Exercise details =
What should be copied is the stretch of entries below from the line with "into larger ones" up to and including the line with "## Research Interests", exactly and without images.

Available data =
= = = = = = =

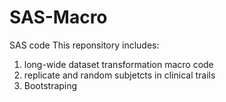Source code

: # SAS-Macro
SAS code
This reponsitory includes:
1. long-wide dataset transformation macro code
2. replicate and random subjetcts in clinical trails
3. Bootstraping 

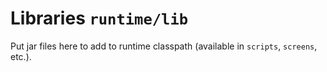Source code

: # Libraries `runtime/lib`

Put jar files here to add to runtime classpath (available in `scripts`, `screens`, etc.).
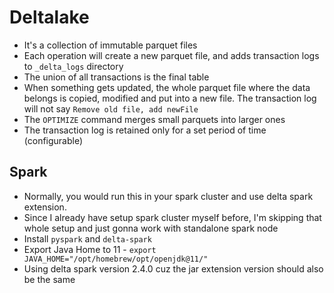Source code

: # Deltalake
* It's a collection of immutable parquet files
* Each operation will create a new parquet file, and adds transaction logs to `_delta_logs` directory
* The union of all transactions is the final table
* When something gets updated, the whole parquet file where the data belongs is copied, modified and put into a new file. The transaction log will not say `Remove old file, add newFile`
* The `OPTIMIZE` command merges small parquets into larger ones
* The transaction log is retained only for a set period of time (configurable)


## Spark
* Normally, you would run this in your spark cluster and use delta spark extension.
* Since I already have setup spark cluster myself before, I'm skipping that whole setup and just gonna work with standalone spark node
* Install `pyspark` and `delta-spark`
* Export Java Home to 11 - `export JAVA_HOME="/opt/homebrew/opt/openjdk@11/"`
* Using delta spark version 2.4.0 cuz the jar extension version should also be the same

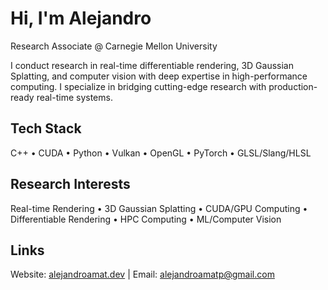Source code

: # Hi, I'm Alejandro

Research Associate @ Carnegie Mellon University

I conduct research in real-time differentiable rendering, 3D Gaussian Splatting, and computer vision with deep expertise in high-performance computing. I specialize in bridging cutting-edge research with production-ready real-time systems.

## Tech Stack
C++ • CUDA • Python • Vulkan • OpenGL • PyTorch • GLSL/Slang/HLSL 

## Research Interests
Real-time Rendering • 3D Gaussian Splatting • CUDA/GPU Computing • Differentiable Rendering • HPC Computing • ML/Computer Vision

## Links
Website: [alejandroamat.dev](https://alejandroamat.dev) | Email: alejandroamatp@gmail.com
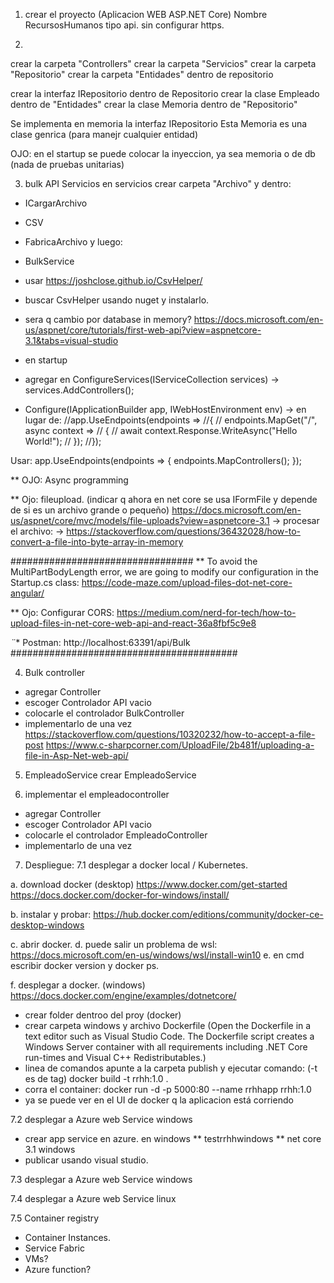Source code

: ﻿1. crear el proyecto (Aplicacion WEB ASP.NET Core)
Nombre RecursosHumanos
tipo api.
sin configurar https.

2.
crear la carpeta "Controllers"
crear la carpeta "Servicios"
crear la carpeta "Repositorio"
crear la carpeta "Entidades" dentro de repositorio

crear la interfaz IRepositorio dentro de Repositorio
crear la clase Empleado dentro de "Entidades"
crear la clase Memoria dentro de "Repositorio"

Se implementa en memoria la interfaz IRepositorio
Esta Memoria es una clase genrica (para manejr cualquier entidad)

OJO: en el startup se puede colocar la inyeccion, ya sea memoria o de db
(nada de pruebas unitarias)


3. bulk API Servicios
en servicios crear carpeta "Archivo"
y dentro:
- ICargarArchivo
- CSV
- FabricaArchivo
y luego:
- BulkService

- usar https://joshclose.github.io/CsvHelper/
- buscar CsvHelper usando nuget y instalarlo.

- sera q cambio por database in memory?
https://docs.microsoft.com/en-us/aspnet/core/tutorials/first-web-api?view=aspnetcore-3.1&tabs=visual-studio

- en startup
* agregar en ConfigureServices(IServiceCollection services)
  -> services.AddControllers();

* Configure(IApplicationBuilder app, IWebHostEnvironment env)
  -> en lugar de:
  //app.UseEndpoints(endpoints =>
            //{
            //    endpoints.MapGet("/", async context =>
            //    {
            //        await context.Response.WriteAsync("Hello World!");
            //    });
            //});

Usar:
  app.UseEndpoints(endpoints =>
            {
                endpoints.MapControllers();
            });

** OJO: Async programming

** Ojo: fileupload. (indicar q ahora en net core se usa IFormFile y depende de si es un archivo grande o pequeño)
https://docs.microsoft.com/en-us/aspnet/core/mvc/models/file-uploads?view=aspnetcore-3.1
-> procesar el archivo:
-> https://stackoverflow.com/questions/36432028/how-to-convert-a-file-into-byte-array-in-memory

#################################
** To avoid the MultiPartBodyLength error, we are going to modify our configuration in the Startup.cs class:
https://code-maze.com/upload-files-dot-net-core-angular/

** Ojo: Configurar CORS:
https://medium.com/nerd-for-tech/how-to-upload-files-in-net-core-web-api-and-react-36a8fbf5c9e8


*¨** Postman:
http://localhost:63391/api/Bulk
#########################################

4. Bulk controller
- agregar Controller
- escoger Controlador API vacio
- colocarle el controlador BulkController
- implementarlo de una vez
https://stackoverflow.com/questions/10320232/how-to-accept-a-file-post
https://www.c-sharpcorner.com/UploadFile/2b481f/uploading-a-file-in-Asp-Net-web-api/


5. EmpleadoService
crear EmpleadoService

6. implementar el empleadocontroller
- agregar Controller
- escoger Controlador API vacio
- colocarle el controlador EmpleadoController
- implementarlo de una vez


7. Despliegue:
7.1 desplegar a docker local / Kubernetes.

a. download docker (desktop)
https://www.docker.com/get-started
https://docs.docker.com/docker-for-windows/install/

b. instalar y probar:
https://hub.docker.com/editions/community/docker-ce-desktop-windows

c. abrir docker.
d. puede salir un problema de wsl:
https://docs.microsoft.com/en-us/windows/wsl/install-win10
e. en cmd escribir docker version y docker ps.

f. desplegar a docker. (windows)
https://docs.docker.com/engine/examples/dotnetcore/
- crear folder dentroo del proy (docker)
- crear carpeta windows y archivo Dockerfile
(Open the Dockerfile in a text editor such as Visual Studio Code. The Dockerfile script creates a Windows Server container with all requirements including .NET Core run-times and Visual C++ Redistributables.)
- linea de comandos apunte a la carpeta publish y ejecutar comando: (-t es de tag)
docker build -t rrhh:1.0 .
- corra el container:
docker run -d -p 5000:80 --name rrhhapp rrhh:1.0
- ya se puede ver en el UI de docker q la aplicacion está corriendo


7.2 desplegar a Azure web Service windows
- crear app service en azure. en windows
** testrrhhwindows
** net core 3.1 windows
- publicar usando visual studio.

7.3 desplegar a Azure web Service windows

7.4 desplegar a Azure web Service linux

7.5 Container registry

- Container Instances.
- Service Fabric
- VMs?
- Azure function?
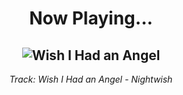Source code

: <div align="center"> 
<h1>Now Playing...</h1>

![Wish I Had an Angel](https://i.scdn.co/image/ab67616d00001e02c7190a75bf05ad902f52c7a2)
--
_<p>Track: Wish I Had an Angel - Nightwish </p>_
</div>
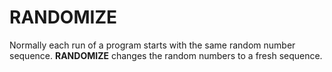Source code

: # RANDOMIZE

Normally each run of a program starts with the same random number sequence. **RANDOMIZE** changes the random numbers to a fresh sequence.
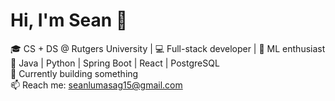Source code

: # Hi, I'm Sean 👋

🎓 CS + DS @ Rutgers University | 💻 Full-stack developer | 🧠 ML enthusiast  
🔧 Java | Python | Spring Boot | React | PostgreSQL  
🌱 Currently building something  
📫 Reach me: [seanlumasag15@gmail.com](mailto:seanlumasag15@gmail.com)  

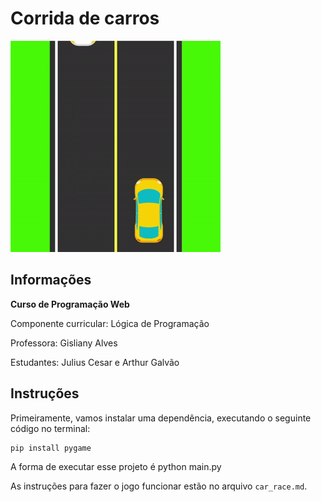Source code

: # Corrida de carros

![alt](assets/car_race.gif)

## Informações

**Curso de Programação Web**

Componente curricular: Lógica de Programação

Professora: Gisliany Alves

Estudantes: Julius Cesar e Arthur Galvão

## Instruções

Primeiramente, vamos instalar uma dependência, executando o seguinte código no terminal:

    pip install pygame

A forma de executar esse projeto é 
python main.py

    
As instruções para fazer o jogo funcionar estão no arquivo `car_race.md`.
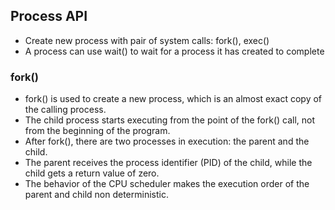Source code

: ## Process API

- Create new process with pair of system calls: fork(), exec()
- A process can use wait() to wait for a process it has created to complete

### fork()

- fork() is used to create a new process, which is an almost exact copy of the calling process.
- The child process starts executing from the point of the fork() call, not from the beginning of the program.
- After fork(), there are two processes in execution: the parent and the child.
- The parent receives the process identifier (PID) of the child, while the child gets a return value of zero.
- The behavior of the CPU scheduler makes the execution order of the parent and child non deterministic.

###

= = = = = = =

Output for this exercise =
* The `OPTIMIZE` command merges small parquets into larger ones
* The transaction log is retained only for a set period of time (configurable)


## Spark
* Normally, you would run this in your spark cluster and use delta spark extension.
* Since I already have setup spark cluster myself before, I'm skipping that whole setup and just gonna work with standalone spark node
* Install `pyspark` and `delta-spark`
* Export Java Home to 11 - `export JAVA_HOME="/opt/homebrew/opt/openjdk@11/"`
* Using delta spark version 2.4.0 cuz the jar extension version should also be the same

Source code

: # Hi, I'm Alejandro

Research Associate @ Carnegie Mellon University

I conduct research in real-time differentiable rendering, 3D Gaussian Splatting, and computer vision with deep expertise in high-performance computing. I specialize in bridging cutting-edge research with production-ready real-time systems.

## Tech Stack
C++ • CUDA • Python • Vulkan • OpenGL • PyTorch • GLSL/Slang/HLSL 

## Research Interests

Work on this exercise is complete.